The whole state of Iowa is currently experiencing some level of drought. This was according to an update released Thursday. Some parts of Northeast Iowa have joined the dry side as reflected by the report from the US Drought Monitor. Other areas of the state slipped deeper into the rankings.
The US Drought Monitor utilizes a scale ranging from D0, abnormally dry, to D4, exceptional drought. The latest report showed that a fifth of Iowa’s landmass is in D2 or severe drought. Around 60 percent is in at least D1 or moderate drought.
According to the report, the central part of the nation experienced above-normal temperatures with worsening drought that led to widespread deterioration of conditions across the Midwest. Last week, Black Hawk, Bremer, Butler, Buchanan and Fayette are the remaining counties in Iowa that were drought-free. At present, they are now abnormally dry according to the report.

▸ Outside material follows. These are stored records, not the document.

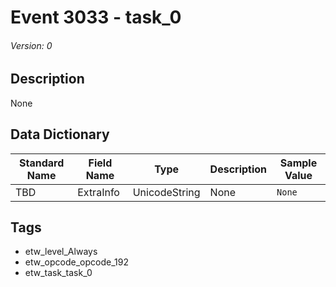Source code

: # Event 3033 - task_0
###### Version: 0

## Description
None

## Data Dictionary
|Standard Name|Field Name|Type|Description|Sample Value|
|---|---|---|---|---|
|TBD|ExtraInfo|UnicodeString|None|`None`|

## Tags
* etw_level_Always
* etw_opcode_opcode_192
* etw_task_task_0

The US Drought Monitor noted the fast onset of dry conditions in the Midwest. It stated that above-normal temperatures as well as fast deteriorating soil moisture conditions have led to a late-season flash drought.
Iowa started 2013 in dire conditions, with projections showing grim consequences. From January to May, the state got 11.46 inches more rain than the normal in Waterloo. Most of the rainfall came in April and May that recorded 9.69 inches of rain.
Most communities in Northeast Iowa experienced flooding rivers, damaged roads and wet basements instead of drought. Toward the end of April, the eastern half of Iowa was drought-free. June ended with the entire state free of dry conditions.
However, the weather changed by the middle of July. The month produced more than 4 inches of rain in Waterloo but most dropped on July 25 with 3.09 inches. By Wednesday, Waterloo got 1.91 inches but most of the rain came during a single storm last August 5.